To Recap, I’m doing kernel matrix computations, for example here are some kernel types:
using Base.Threads: @threads, @spawn
using Random: shuffle!
# Kernel Methods
#===============#
abstract type AbstractKernel end
struct DotProduct <: AbstractKernel end
function kernel(K::DotProduct, x, y)
ret::eltype(x) = 0
@inbounds @simd for i = 1:length(x)
ret += x[i]*y[i]
end
return ret
end
struct Gaussian{T} <: AbstractKernel
gamma::T
end
function kernel(K::Gaussian, x, y)
ret::eltype(x) = 0
@inbounds @simd for i in 1:length(x)
temp = x[i] - y[i]
ret -= temp * temp
end
return exp(K.gamma * ret)
end
Here’s is the kernel function I’m currently using:
function calculateKernelMatrix(K::AbstractKernel, data::Array{T}) where {T <: AbstractFloat}
n = size(data)[2]
mat::Array{T, 2} = zeros(T, n, n)
@threads for j in 1:n
@inbounds for i in j:n
mat[i, j] = kernel(K, data[:, i], data[:, j])
mat[j, i] = mat[i, j]
end
end
return mat
end
The timings:
x = rand(Float32, (784, 10_000));
calculateKernelMatrix(DotProduct(), x[:, 1:10]); # for compilation
calculateKernelMatrix(Gaussian(Float32(1.0)), x[:, 1:10]); # for compilation
@time mat1 = calculateKernelMatrix(DotProduct(), x);
# 38.315531 seconds (100.01 M allocations: 304.387 GiB, 23.55% gc time)
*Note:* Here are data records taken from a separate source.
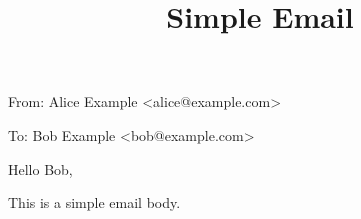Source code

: \documentclass[11pt,a4paper]{article}
\title{Simple Email}
\begin{document}
\maketitle

From: Alice Example <alice@example.com>

To: Bob Example <bob@example.com>

Hello Bob,

This is a simple email body.
\end{document}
@time mat2 = calculateKernelMatrix(Gaussian(Float32(1.0)), x);
# 38.029511 seconds (100.01 M allocations: 304.387 GiB, 24.31% gc time)
D does the same computations in about 1.5 - 1.6 seconds, I wonder if Julia can do any better. I also tried using LoopVectorization: @avx
but it didn’t make much difference, maybe I wasn’t using it correctly. I also tried running Julia with julia -O3 --check-bounds=no
but it made no difference.
Many Thanks
P.s. Chapel does it in ~ 9 seconds.